Java source code - core source code analysis of TreeMap and LinkedHashMap

No, let's start!

Guiding language

After getting familiar with HashMap, let's take a look at TreeMap and LinkedHashMap in this section to see how TreeMap is sorted by key and how LinkedHashMap is accessed by two strategies.

1. Knowledge reserve

Before understanding TreeMap, let's take a look at the two sorting methods in daily work as the basic reserve for our study. The codes of the two methods are as follows:

public class TreeMapDemo {
 
  @Data
  // DTO sorts the objects for us
  class DTO implements Comparable<DTO> {
    private Integer id;
    public DTO(Integer id) {
      this.id = id;
    }
 
    @Override
    public int compareTo(DTO o) {
      //Default sort from small to large
      return id - o.getId();
    }
  }
 
  @Test
  public void testTwoComparable() {
    // The first sort, sort from small to large, implements the compareTo method of Comparable to sort
    List<DTO> list = new ArrayList<>();
    for (int i = 5; i > 0; i--) {
      list.add(new DTO(i));
    }
    Collections.sort(list);
    log.info(JSON.toJSONString(list));
 
    // The second sort, from large to small, uses the external sorter Comparator to sort
    Comparator comparator = (Comparator<DTO>) (o1, o2) -> o2.getId() - o1.getId();
    List<DTO> list2 = new ArrayList<>();
    for (int i = 5; i > 0; i--) {
      list2.add(new DTO(i));
    }
    Collections.sort(list,comparator);
    log.info(JSON.toJSONString(list2));
  }
}

The results of the first sort output are from small to large, and the results are: [{id: 1}, {id: 2}, {id: 3}, {id: 4}, {id: 5}];

The result of the second output is just the opposite. The result is: [{id: 5}, {id: 4}, {id: 3}, {id: 2}, {id: 1}].

The above two methods are sorting through Comparable and Comparator respectively, and TreeMap uses this principle to sort key s. Let's take a look at it together.

2. Overall TreeMap architecture

The underlying data structure of TreeMap is the red black tree, which is the same as the red black tree structure of HashMap.

The difference is that TreeMap takes advantage of the property that the left node of the red black tree is small and the right node is large. It sorts according to the key, so that each element can be inserted into the appropriate size of the red black tree, and maintains the size relationship of the key. It is suitable for scenarios where keys need to be sorted.
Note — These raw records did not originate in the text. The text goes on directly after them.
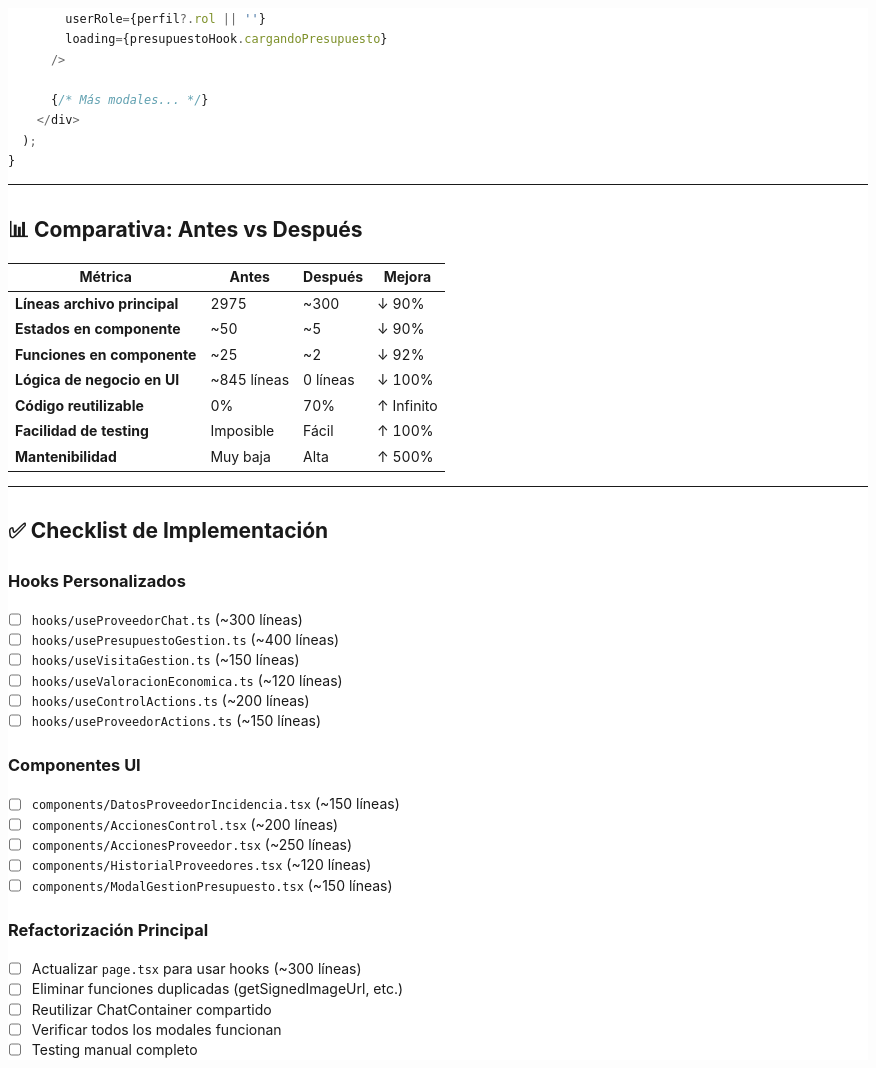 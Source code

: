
 ```typescript
        userRole={perfil?.rol || ''}
        loading={presupuestoHook.cargandoPresupuesto}
      />

      {/* Más modales... */}
    </div>
  );
}
```

---

## 📊 Comparativa: Antes vs Después

| Métrica | Antes | Después | Mejora |
|---------|-------|---------|--------|
| **Líneas archivo principal** | 2975 | ~300 | ↓ 90% |
| **Estados en componente** | ~50 | ~5 | ↓ 90% |
| **Funciones en componente** | ~25 | ~2 | ↓ 92% |
| **Lógica de negocio en UI** | ~845 líneas | 0 líneas | ↓ 100% |
| **Código reutilizable** | 0% | 70% | ↑ Infinito |
| **Facilidad de testing** | Imposible | Fácil | ↑ 100% |
| **Mantenibilidad** | Muy baja | Alta | ↑ 500% |

---

## ✅ Checklist de Implementación

### Hooks Personalizados
- [ ] `hooks/useProveedorChat.ts` (~300 líneas)
- [ ] `hooks/usePresupuestoGestion.ts` (~400 líneas)
- [ ] `hooks/useVisitaGestion.ts` (~150 líneas)
- [ ] `hooks/useValoracionEconomica.ts` (~120 líneas)
- [ ] `hooks/useControlActions.ts` (~200 líneas)
- [ ] `hooks/useProveedorActions.ts` (~150 líneas)

### Componentes UI
- [ ] `components/DatosProveedorIncidencia.tsx` (~150 líneas)
- [ ] `components/AccionesControl.tsx` (~200 líneas)
- [ ] `components/AccionesProveedor.tsx` (~250 líneas)
- [ ] `components/HistorialProveedores.tsx` (~120 líneas)
- [ ] `components/ModalGestionPresupuesto.tsx` (~150 líneas)

### Refactorización Principal
- [ ] Actualizar `page.tsx` para usar hooks (~300 líneas)
- [ ] Eliminar funciones duplicadas (getSignedImageUrl, etc.)
- [ ] Reutilizar ChatContainer compartido
- [ ] Verificar todos los modales funcionan
- [ ] Testing manual completo
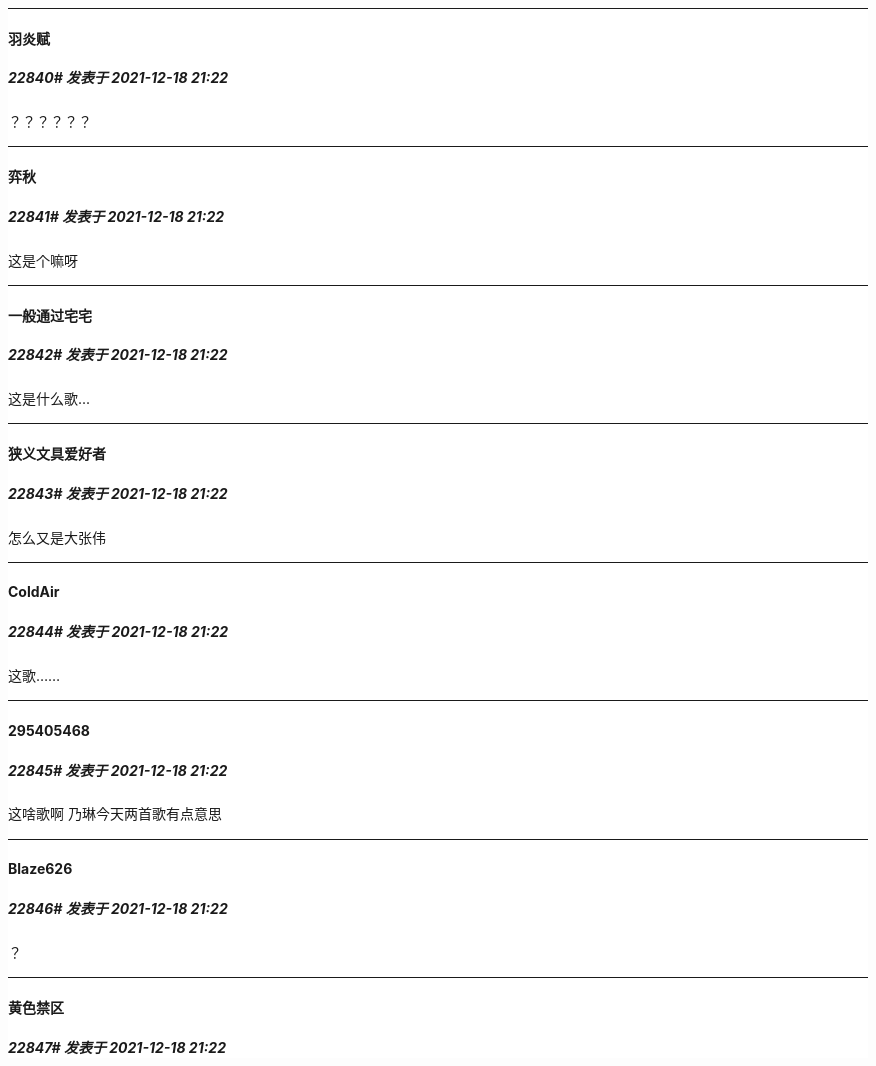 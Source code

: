 *****

####  羽炎赋  
##### 22840#       发表于 2021-12-18 21:22

？？？？？？

*****

####  弈秋  
##### 22841#       发表于 2021-12-18 21:22

这是个嘛呀

*****

####  一般通过宅宅  
##### 22842#       发表于 2021-12-18 21:22

这是什么歌...

*****

####  狭义文具爱好者  
##### 22843#       发表于 2021-12-18 21:22

怎么又是大张伟

*****

####  ColdAir  
##### 22844#       发表于 2021-12-18 21:22

这歌……

*****

####  295405468  
##### 22845#       发表于 2021-12-18 21:22

这啥歌啊 乃琳今天两首歌有点意思

*****

####  Blaze626  
##### 22846#       发表于 2021-12-18 21:22

？

*****

####  黄色禁区  
##### 22847#       发表于 2021-12-18 21:22
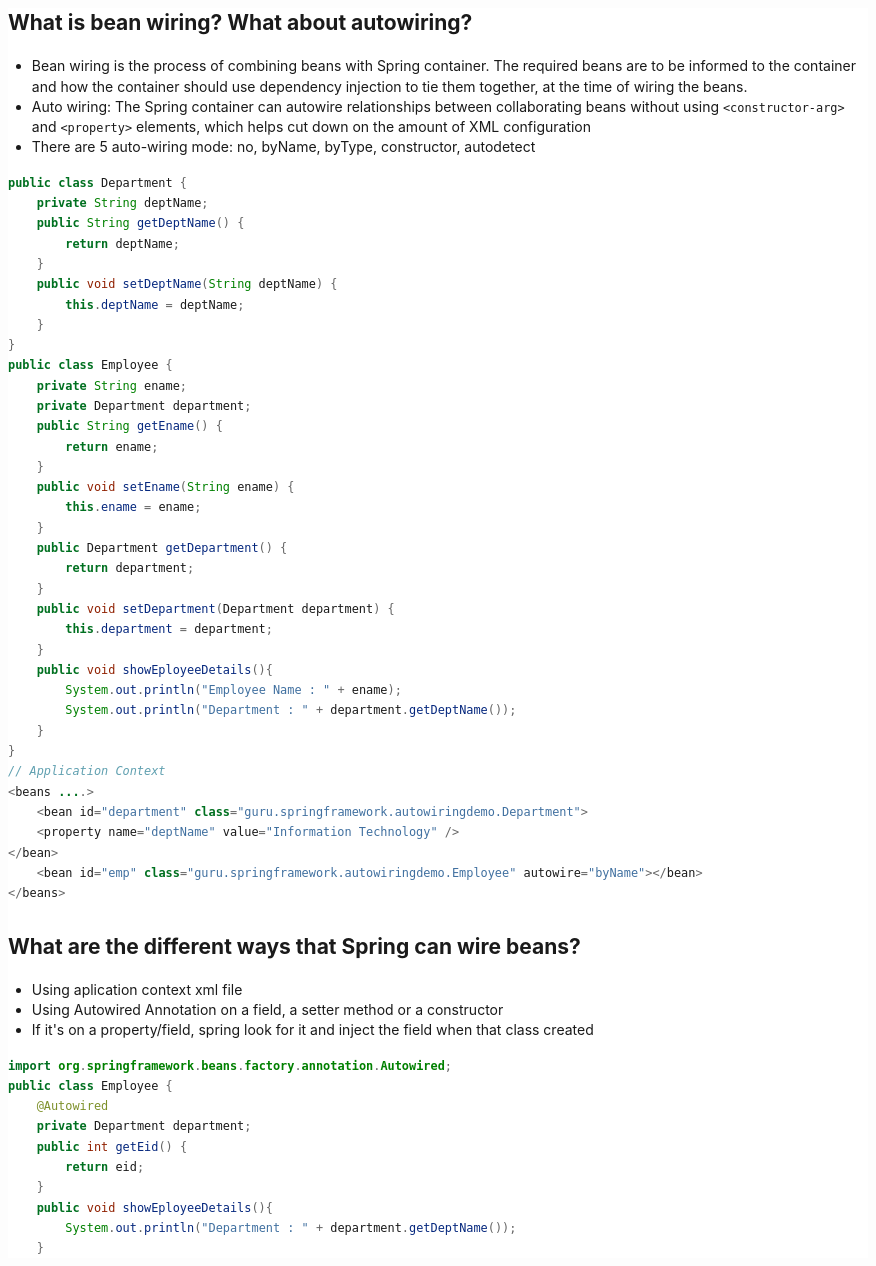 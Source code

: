 ##  What is bean wiring? What about autowiring?
- Bean wiring is the process of combining beans with Spring container. The required beans are to be informed to the container and how the container should use dependency injection to tie them together, at the time of wiring the beans.
- Auto wiring: The Spring container can autowire relationships between collaborating beans without using ```<constructor-arg> ```and ```<property>``` elements, which helps cut down on the amount of XML configuration
- There are 5 auto-wiring mode: no, byName, byType, constructor, autodetect
```java
public class Department {
    private String deptName;
    public String getDeptName() {
        return deptName;
    }
    public void setDeptName(String deptName) {
        this.deptName = deptName;
    }
}
public class Employee {
    private String ename;
    private Department department;
    public String getEname() {
        return ename;
    }
    public void setEname(String ename) {
        this.ename = ename;
    }
    public Department getDepartment() {
        return department;
    }
    public void setDepartment(Department department) {
        this.department = department;
    }
    public void showEployeeDetails(){
        System.out.println("Employee Name : " + ename);
        System.out.println("Department : " + department.getDeptName());
    }
}
// Application Context
<beans ....>
	<bean id="department" class="guru.springframework.autowiringdemo.Department">
	<property name="deptName" value="Information Technology" />
</bean>
	<bean id="emp" class="guru.springframework.autowiringdemo.Employee" autowire="byName"></bean>
</beans>
```
    
##  What are the different ways that Spring can wire beans?
- Using aplication context xml file
- Using Autowired Annotation on a field, a setter method or a constructor
- If it's on a property/field, spring look for it and inject the field when that class created
```java
import org.springframework.beans.factory.annotation.Autowired;
public class Employee {
    @Autowired
    private Department department;
    public int getEid() {
        return eid;
    }
    public void showEployeeDetails(){
        System.out.println("Department : " + department.getDeptName());
    }
```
Because the underlying layer uses the balanced red black tree structure, the time complexity of containsKey, get, put, remove and other methods is log(n).

2.1. Properties

Common TreeMap attributes are:

//Comparator. If the comparator is externally transmitted, first use the external comparator
//If the external comparator is empty, the Comparable#compareTo method implemented by key is used
//The comparison method is consistent with the comparison demo in the above daily work
private final Comparator<? super K> comparator;
 
//Root node of red black tree
private transient Entry<K,V> root;
 
//Existing element size of red black tree
private transient int size = 0;
 
//The version number of the tree structure change, which is used for the rapid failure scenario in the iteration process
private transient int modCount = 0;
 
//Red black tree node
static final class Entry<K,V> implements Map.Entry<K,V> {}

2.2. Add node

Let's take a look at the steps of adding nodes to TreeMap:

Judge whether the red black tree node is empty. If it is empty, the new node will be directly used as the root node. The code is as follows:

Entry<K,V> t = root;
//The root node of the red black tree is empty. Create a new one directly
if (t == null) {
    // The compare method restricts the key from being null
    compare(key, key); // type (and possibly null) check
    // Become root node
    root = new Entry<>(key, value, null);
    size = 1;
    modCount++;
    return null;
}

According to the characteristics of the red black tree, which is small on the left and large on the right, judge and find the parent node that should be added. The code is as follows:

Comparator<? super K> cpr = comparator;
if (cpr != null) {
    //Spin to find the location where the key should be added, that is, it should be mounted on the head of that node
    do {
        //At the end of a cycle, the parent is the object compared last time
        parent = t;
        // Compare the size of key s through compare
        cmp = cpr.compare(key, t.key);
        //If the key is less than t, assign the value on the left of t to t, because the value on the left of the red black tree is relatively small, and the cycle is smaller
        if (cmp < 0)
            t = t.left;
        //If the key is greater than t, assign the value on the right side of t to t, because the value on the right side of the red black tree is relatively large, and the cycle ratio is
        else if (cmp > 0)
            t = t.right;
        //If equal, directly overwrite the original value
        else
            return t.setValue(value);
        // t is empty, indicating that the leaf node has been reached
    } while (t != null);
}

Insert a new node on the left or right of the parent node. The code is as follows:

//cmp represents the size of the last comparison, less than 0, and e is on the left of the previous node
if (cmp < 0)
    parent.left = e;
//cmp represents the size of the last comparison, greater than 0, and e is on the right of the previous node. If it is equal, the second step has been processed.
else
    parent.right = e;

From the source code, we can see:

When adding a new node, the red black tree is small on the left and large on the right. Keep looking down from the root node until the node is found to be null. If the node is null, it indicates that it has reached the leaf node;
During the search process, it is found that the key value already exists and is directly overwritten;
TreeMap prohibits the key from being null.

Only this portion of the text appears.